The most curious essay is by the editor, Jeffrey John, who serves a south London parish, but was most recently Dean of Divinity at Magdalen College, Oxford. John reassures us that one may be a Catholic and "disbelieve the historicity of the virginal conception," as long as one is sensitive about it and doesn't articulate one's disbelief at the Christmas Midnight Mass. I know that doubting the Virgin Birth is a hallmark of modernity, and may be indicative of the sexual fixation of this particular Zeitgeist, but quibbling about the virginity of Mary while accepting the "incarnation and resurrection of Jesus as historical fact" (which John emphatically does) is, verily, to strain at gnats and swallow a camel. Moreover, I do wonder what guys like John do when it comes time to confess the tenet in the creeds about Jesus being born of the Virgin Mary -- cross their fingers behind their backs?

John is sanguine about the eventual result of all the controversies currently afflicting Anglicanism, reassuring his readers that "our current rows about women's ordination, homosexuality, or the virginal conception will eventually pass into obscurity, and our grandchildren will wonder how we can have been so foolish." There was another controversy in the Church some 1,700 years ago about whether or not the Son was "begotten" or "created" by the Father -- a controversy that the Emperor Constantine judged to be "merely an intellectual exercise…too sublime and abstruse…small and insignificant." One upshot of that "small and insignificant" controversy was the Nicene Creed. And most thinking Christians happen to believe -- 17 centuries later -- that Athanasius and the other defenders of orthodoxy were not at all foolish to be contentious.

What most of the authors in this book seem to be affirming is not Catholicism, but pick-and-choose Catholicism. Of course there's another name for pick-and-choose Catholicism. It's called Protestantism. And here is a principle worth remembering: If you see a bird that has feathers like a duck and quacks like a duck and waddles like a duck, it's probably a duck. They may call their movement "Affirming Catholicism," but most of the folks who authored this book sure sound Protestant to me.

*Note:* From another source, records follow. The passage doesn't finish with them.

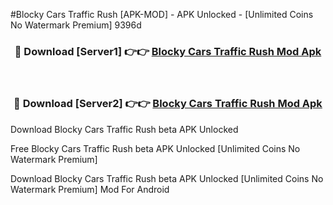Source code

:#Blocky Cars Traffic Rush [APK-MOD] - APK Unlocked - [Unlimited Coins No Watermark Premium] 9396d



<div align="center">

<h3>🔴 Download [Server1] 👉👉 <a href="https://momento.my/?title=Blocky_Cars_Traffic_Rush">Blocky Cars Traffic Rush Mod Apk</a></h3><br>

<h3>🔴 Download [Server2] 👉👉 <a href="https://momento.my/?title=Blocky_Cars_Traffic_Rush">Blocky Cars Traffic Rush Mod Apk</a></h3>
</div>



Download Blocky Cars Traffic Rush beta APK Unlocked

Free Blocky Cars Traffic Rush beta APK Unlocked [Unlimited Coins No Watermark Premium]

Download Blocky Cars Traffic Rush beta APK Unlocked [Unlimited Coins No Watermark Premium] Mod For Android
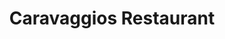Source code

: ---
title: "Caravaggios Restaurant"
address: "The Alexander Hotel, Merrion Square, Dublin City Centre, Co. Dublin, Dublin 2"
tel: "+353 (0)1 607 3700"
county: "Dublin"
category: "Seafood Restaurants"
type: "Content"
lat: "53.34184265136719"
lng: "-6.249135971069336"
---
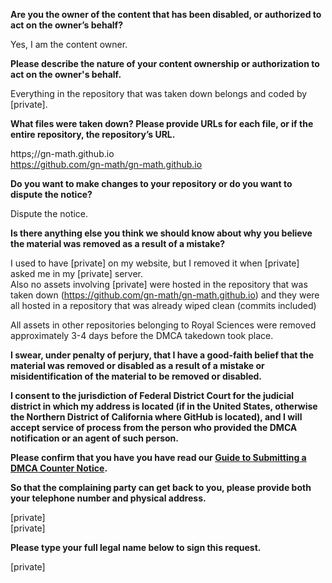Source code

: **Are you the owner of the content that has been disabled, or authorized to act on the owner’s behalf?**

Yes, I am the content owner.

**Please describe the nature of your content ownership or authorization to act on the owner's behalf.**

Everything in the repository that was taken down belongs and coded by [private].

**What files were taken down? Please provide URLs for each file, or if the entire repository, the repository’s URL.**

https;//gn-math.github.io  
https://github.com/gn-math/gn-math.github.io

**Do you want to make changes to your repository or do you want to dispute the notice?**

Dispute the notice.

**Is there anything else you think we should know about why you believe the material was removed as a result of a mistake?**

I used to have [private] on my website, but I removed it when [private] asked me in my [private] server.  
Also no assets involving [private] were hosted in the repository that was taken down (https://github.com/gn-math/gn-math.github.io) and they were all hosted in a repository that was already wiped clean (commits included)

All assets in other repositories belonging to Royal Sciences were removed approximately 3-4 days before the DMCA takedown took place.

**I swear, under penalty of perjury, that I have a good-faith belief that the material was removed or disabled as a result of a mistake or misidentification of the material to be removed or disabled.**

**I consent to the jurisdiction of Federal District Court for the judicial district in which my address is located (if in the United States, otherwise the Northern District of California where GitHub is located), and I will accept service of process from the person who provided the DMCA notification or an agent of such person.**

**Please confirm that you have you have read our <a href="https://docs.github.com/articles/guide-to-submitting-a-dmca-counter-notice">Guide to Submitting a DMCA Counter Notice</a>.**

**So that the complaining party can get back to you, please provide both your telephone number and physical address.**

[private]  
[private]  

**Please type your full legal name below to sign this request.**

[private]  
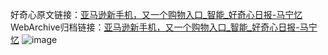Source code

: 好奇心原文链接：[亚马逊新手机，又一个购物入口_智能_好奇心日报-马宁忆](https://www.qdaily.com/articles/1207.html)
WebArchive归档链接：[亚马逊新手机，又一个购物入口_智能_好奇心日报-马宁忆](http://web.archive.org/web/20190623145705/https://www.qdaily.com/articles/1207.html)
![image](http://ww3.sinaimg.cn/large/007d5XDply1g3v4b6a4pkj30u03x71kx)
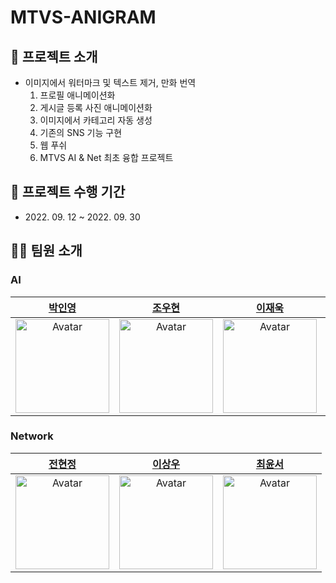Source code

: # MTVS-ANIGRAM

## 📌 프로젝트 소개

- 이미지에서 워터마크 및 텍스트 제거, 만화 번역
  1. 프로필 애니메이션화
  2. 게시글 등록 사진 애니메이션화
  3. 이미지에서 카테고리 자동 생성
  4. 기존의 SNS 기능 구현
  5. 웹 푸쉬
  6. MTVS AI & Net 최초 융합 프로젝트


## 📅 프로젝트 수행 기간

- 2022\. 09. 12 ~ 2022. 09. 30

## 🧑‍🚀 팀원 소개

### AI

|[박인영](https://github.com/PIYoung)|[조우현](https://github.com/chowoohyun)|[이재욱](https://github.com/jvvook)|[박주희](https://github.com/juliajh)|
| :----: | :----: | :----: | :----: |
| <a href="https://github.com/PIYoung"><img src="https://avatars.githubusercontent.com/u/49637184?v=4" alt="Avatar" width="150px" /></a> | <a href="https://github.com/chowoohyun"><img src="https://avatars.githubusercontent.com/u/67001050?v=4" alt="Avatar" width="150px" /></a> | <a href="https://github.com/jvvook"><img src="https://avatars.githubusercontent.com/u/24962972?v=4" alt="Avatar" width="150px" /></a> | <a href="https://github.com/juliajh"><img src="https://avatars.githubusercontent.com/u/54497150?v=4" alt="Avatar" width="150px" /></a> |

### Network

|[전현정](https://github.com/hyunjungjeon)|[이상우](https://github.com/mungjin4966)|[최윤서](https://github.com/YSChoi123)|
| :---: | :---: | :---: |
| <a href="https://github.com/hyunjungjeon"><img src="https://avatars.githubusercontent.com/u/70558461?v=4" alt="Avatar" width="150px" /></a> | <a href="https://github.com/mungjin4966"><img src="https://avatars.githubusercontent.com/u/67566068?v=4" alt="Avatar" width="150px" /></a> | <a href="https://github.com/YSChoi123"><img src="https://avatars.githubusercontent.com/u/73926427?v=4" alt="Avatar" width="150px" /></a> |
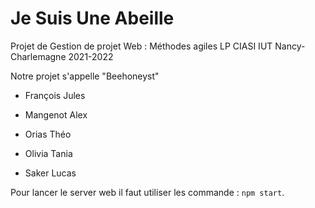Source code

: # Je Suis Une Abeille
Projet de Gestion de projet Web : Méthodes agiles LP CIASI IUT Nancy-Charlemagne 2021-2022

<p>Notre projet s'appelle "Beehoneyst"</p>

- François Jules

- Mangenot Alex

- Orias Théo

- Olivia Tania

- Saker Lucas

Pour lancer le server web il faut utiliser les commande : `npm start`.
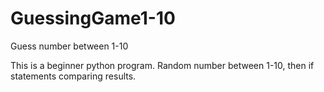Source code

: # GuessingGame1-10
Guess number between 1-10

This is a beginner python program.  Random number between 1-10, then if statements comparing results.
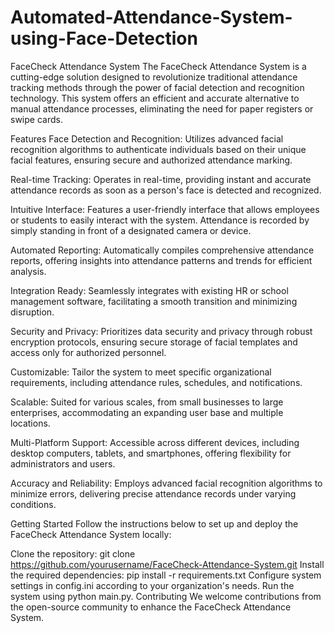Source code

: # Automated-Attendance-System-using-Face-Detection


FaceCheck Attendance System
The FaceCheck Attendance System is a cutting-edge solution designed to revolutionize traditional attendance tracking methods through the power of facial detection and recognition technology. This system offers an efficient and accurate alternative to manual attendance processes, eliminating the need for paper registers or swipe cards.

Features
Face Detection and Recognition: Utilizes advanced facial recognition algorithms to authenticate individuals based on their unique facial features, ensuring secure and authorized attendance marking.

Real-time Tracking: Operates in real-time, providing instant and accurate attendance records as soon as a person's face is detected and recognized.

Intuitive Interface: Features a user-friendly interface that allows employees or students to easily interact with the system. Attendance is recorded by simply standing in front of a designated camera or device.

Automated Reporting: Automatically compiles comprehensive attendance reports, offering insights into attendance patterns and trends for efficient analysis.

Integration Ready: Seamlessly integrates with existing HR or school management software, facilitating a smooth transition and minimizing disruption.

Security and Privacy: Prioritizes data security and privacy through robust encryption protocols, ensuring secure storage of facial templates and access only for authorized personnel.

Customizable: Tailor the system to meet specific organizational requirements, including attendance rules, schedules, and notifications.

Scalable: Suited for various scales, from small businesses to large enterprises, accommodating an expanding user base and multiple locations.

Multi-Platform Support: Accessible across different devices, including desktop computers, tablets, and smartphones, offering flexibility for administrators and users.

Accuracy and Reliability: Employs advanced facial recognition algorithms to minimize errors, delivering precise attendance records under varying conditions.

Getting Started
Follow the instructions below to set up and deploy the FaceCheck Attendance System locally:

Clone the repository: git clone https://github.com/yourusername/FaceCheck-Attendance-System.git
Install the required dependencies: pip install -r requirements.txt
Configure system settings in config.ini according to your organization's needs.
Run the system using python main.py.
Contributing
We welcome contributions from the open-source community to enhance the FaceCheck Attendance System. 
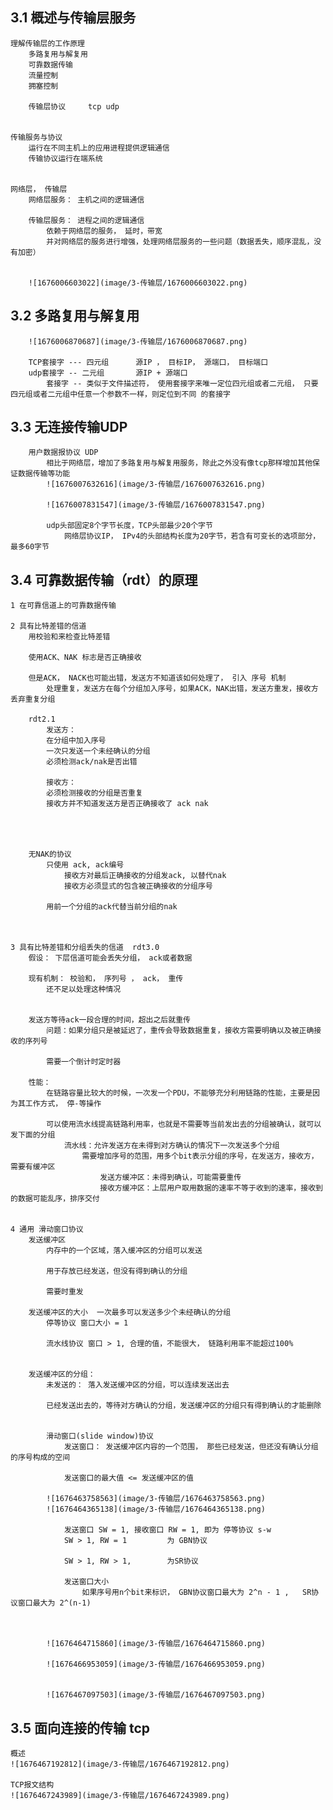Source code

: ## 3.1 概述与传输层服务
    理解传输层的工作原理
        多路复用与解复用
        可靠数据传输
        流量控制
        拥塞控制

        传输层协议     tcp udp


    传输服务与协议
        运行在不同主机上的应用进程提供逻辑通信
        传输协议运行在端系统


    网络层， 传输层
        网络层服务： 主机之间的逻辑通信

        传输层服务： 进程之间的逻辑通信
            依赖于网络层的服务， 延时，带宽
            并对网络层的服务进行增强，处理网络层服务的一些问题（数据丢失，顺序混乱，没有加密）


        ![1676006603022](image/3-传输层/1676006603022.png)


## 3.2 多路复用与解复用
        ![1676006870687](image/3-传输层/1676006870687.png)

        TCP套接字 --- 四元组      源IP ， 目标IP， 源端口， 目标端口
        udp套接字 -- 二元组       源IP + 源端口
            套接字 -- 类似于文件描述符， 使用套接字来唯一定位四元组或者二元组， 只要四元组或者二元组中任意一个参数不一样，则定位到不同 的套接字

## 3.3 无连接传输UDP
        用户数据报协议 UDP
            相比于网络层，增加了多路复用与解复用服务，除此之外没有像tcp那样增加其他保证数据传输等功能
            ![1676007632616](image/3-传输层/1676007632616.png)

            ![1676007831547](image/3-传输层/1676007831547.png)

            udp头部固定8个字节长度，TCP头部最少20个字节
                网络层协议IP， IPv4的头部结构长度为20字节，若含有可变长的选项部分，最多60字节

## 3.4 可靠数据传输（rdt）的原理 
    1 在可靠信道上的可靠数据传输

    2 具有比特差错的信道
        用校验和来检查比特差错

        使用ACK、NAK 标志是否正确接收

        但是ACK， NACK也可能出错，发送方不知道该如何处理了， 引入 序号 机制
            处理重复，发送方在每个分组加入序号，如果ACK，NAK出错，发送方重发，接收方丢弃重复分组

        rdt2.1 
            发送方：
            在分组中加入序号
            一次只发送一个未经确认的分组
            必须检测ack/nak是否出错

            接收方：
            必须检测接收的分组是否重复
            接收方并不知道发送方是否正确接收了 ack nak




        无NAK的协议
            只使用 ack, ack编号
                接收方对最后正确接收的分组发ack, 以替代nak
                接收方必须显式的包含被正确接收的分组序号

            用前一个分组的ack代替当前分组的nak



    3 具有比特差错和分组丢失的信道  rdt3.0
        假设： 下层信道可能会丢失分组， ack或者数据

        现有机制： 校验和， 序列号 ， ack， 重传
            还不足以处理这种情况


        发送方等待ack一段合理的时间，超出之后就重传
            问题：如果分组只是被延迟了，重传会导致数据重复，接收方需要明确以及被正确接收的序列号

            需要一个倒计时定时器

        性能：
            在链路容量比较大的时候，一次发一个PDU，不能够充分利用链路的性能，主要是因为其工作方式， 停-等操作

            可以使用流水线提高链路利用率，也就是不需要等当前发出去的分组被确认，就可以发下面的分组
                流水线：允许发送方在未得到对方确认的情况下一次发送多个分组
                    需要增加序号的范围，用多个bit表示分组的序号，在发送方，接收方，需要有缓冲区
                        发送方缓冲区：未得到确认，可能需要重传
                        接收方缓冲区：上层用户取用数据的速率不等于收到的速率，接收到的数据可能乱序，排序交付


    4 通用 滑动窗口协议
        发送缓冲区
            内存中的一个区域，落入缓冲区的分组可以发送

            用于存放已经发送，但没有得到确认的分组

            需要时重发

        发送缓冲区的大小  一次最多可以发送多少个未经确认的分组
            停等协议 窗口大小 = 1

            流水线协议 窗口 > 1, 合理的值，不能很大， 链路利用率不能超过100%


        发送缓冲区的分组：
            未发送的： 落入发送缓冲区的分组，可以连续发送出去

            已经发送出去的，等待对方确认的分组，发送缓冲区的分组只有得到确认的才能删除


            滑动窗口(slide window)协议
                发送窗口： 发送缓冲区内容的一个范围， 那些已经发送，但还没有确认分组的序号构成的空间

                发送窗口的最大值 <= 发送缓冲区的值

            ![1676463758563](image/3-传输层/1676463758563.png)
            ![1676464365138](image/3-传输层/1676464365138.png)

                发送窗口 SW = 1, 接收窗口 RW = 1, 即为 停等协议 s-w
                SW > 1, RW = 1         为 GBN协议

                SW > 1, RW > 1,        为SR协议

                发送窗口大小
                    如果序号用n个bit来标识， GBN协议窗口最大为 2^n - 1 ,   SR协议窗口最大为 2^(n-1)



            ![1676464715860](image/3-传输层/1676464715860.png)

            ![1676466953059](image/3-传输层/1676466953059.png)


            ![1676467097503](image/3-传输层/1676467097503.png)





## 3.5 面向连接的传输 tcp
    概述
    ![1676467192812](image/3-传输层/1676467192812.png)

    TCP报文结构
    ![1676467243989](image/3-传输层/1676467243989.png)












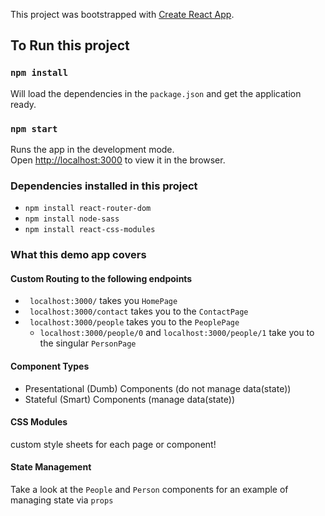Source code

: This project was bootstrapped with [Create React App](https://github.com/facebook/create-react-app).

## To Run this project

### `npm install`

Will load the dependencies in the `package.json` and get the application ready.

### `npm start`

Runs the app in the development mode.<br />
Open [http://localhost:3000](http://localhost:3000) to view it in the browser.

### Dependencies installed in this project
- `npm install react-router-dom`
- `npm install node-sass`
- `npm install react-css-modules`

### What this demo app covers

#### Custom Routing to the following endpoints
- ` localhost:3000/` takes you `HomePage`
- ` localhost:3000/contact` takes you to the `ContactPage`
- ` localhost:3000/people` takes you to the `PeoplePage`
    - `localhost:3000/people/0` and `localhost:3000/people/1` take you to the singular `PersonPage` 

#### Component Types
- Presentational (Dumb) Components (do not manage data(state))
- Stateful (Smart) Components (manage data(state))

#### CSS Modules
custom style sheets for each page or component! 

#### State Management
Take a look at the `People` and `Person` components for an example of managing state via `props` 

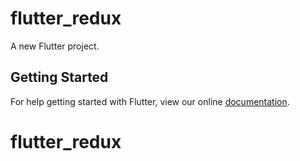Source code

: # flutter_redux

A new Flutter project.

## Getting Started

For help getting started with Flutter, view our online
[documentation](https://flutter.io/).
# flutter_redux
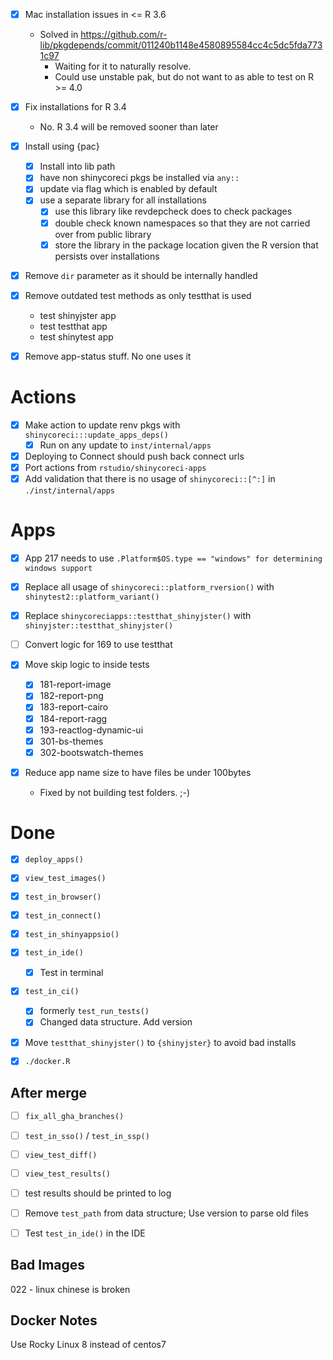 
- [x] Mac installation issues in <= R 3.6
  * Solved in https://github.com/r-lib/pkgdepends/commit/011240b1148e4580895584cc4c5dc5fda7731c97
    * Waiting for it to naturally resolve.
    * Could use unstable pak, but do not want to as able to test on R >= 4.0
- [x] Fix installations for R 3.4
  * No. R 3.4 will be removed sooner than later

- [x] Install using {pac}
  - [x] Install into lib path
  - [x] have non shinycoreci pkgs be installed via `any::`
  - [x] update via flag which is enabled by default
  - [x] use a separate library for all installations
    - [x] use this library like revdepcheck does to check packages
    - [x] double check known namespaces so that they are not carried over from public library
    - [x] store the library in the package location given the R version that persists over installations

- [x] Remove `dir` parameter as it should be internally handled

- [x] Remove outdated test methods as only testthat is used
  * test shinyjster app
  * test testthat app
  * test shinytest app

- [x] Remove app-status stuff. No one uses it


# Actions
- [x] Make action to update renv pkgs with `shinycoreci:::update_apps_deps()`
  - [x] Run on any update to `inst/internal/apps`
- [x] Deploying to Connect should push back connect urls
- [x] Port actions from `rstudio/shinycoreci-apps`
- [x] Add validation that there is no usage of `shinycoreci::[^:]` in `./inst/internal/apps`

# Apps
- [x] App 217 needs to use
  `.Platform$OS.type == "windows" for determining windows support`
- [x] Replace all usage of `shinycoreci::platform_rversion()` with `shinytest2::platform_variant()`
- [x] Replace `shinycoreciapps::testthat_shinyjster()` with `shinyjster::testthat_shinyjster()`
- [ ] Convert logic for 169 to use testthat

- [x] Move skip logic to inside tests
  - [x] 181-report-image
  - [x] 182-report-png
  - [x] 183-report-cairo
  - [x] 184-report-ragg
  - [x] 193-reactlog-dynamic-ui
  - [x] 301-bs-themes
  - [x] 302-bootswatch-themes

- [x] Reduce app name size to have files be under 100bytes
  - Fixed by not building test folders. ;-)

# Done
- [x] `deploy_apps()`
- [x] `view_test_images()`
- [x] `test_in_browser()`
- [x] `test_in_connect()`
- [x] `test_in_shinyappsio()`
- [x] `test_in_ide()`
  - [x] Test in terminal

- [x] `test_in_ci()`
  - [x] formerly `test_run_tests()`
  - [x] Changed data structure. Add version

- [x] Move `testthat_shinyjster()` to `{shinyjster}` to avoid bad installs


- [x] `./docker.R`

## After merge
- [ ] `fix_all_gha_branches()`
- [ ] `test_in_sso()` / `test_in_ssp()`
- [ ] `view_test_diff()`
- [ ] `view_test_results()`
- [ ] test results should be printed to log
- [ ] Remove `test_path` from data structure; Use version to parse old files
- [ ] Test `test_in_ide()` in the IDE


## Bad Images
022 - linux chinese is broken

## Docker Notes
Use Rocky Linux 8 instead of centos7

Look, there are a lot of Protestant preachers out here in the bulrushes who are Catholics by desire -- who believe that the moral authority of Roman Catholicism and the depth and seriousness of its Magisterium far outrank anything contemporary Protestantism is saying or doing. Most haven't converted for a variety of reasons, including the need to support their families and loyalty to particular congregations. There is also a vague sense that being Catholic is a darned sight harder than being Protestant (e.g., Protestants who get an abortion, or who divorce and remarry, generally maintain it's their own business and nobody else's; Roman Catholicism says such matters are the Church's business, too). But at least most of the Protestant Catholics-by-desire I know have the circumspection not to bleat, "But we're really Catholics, too."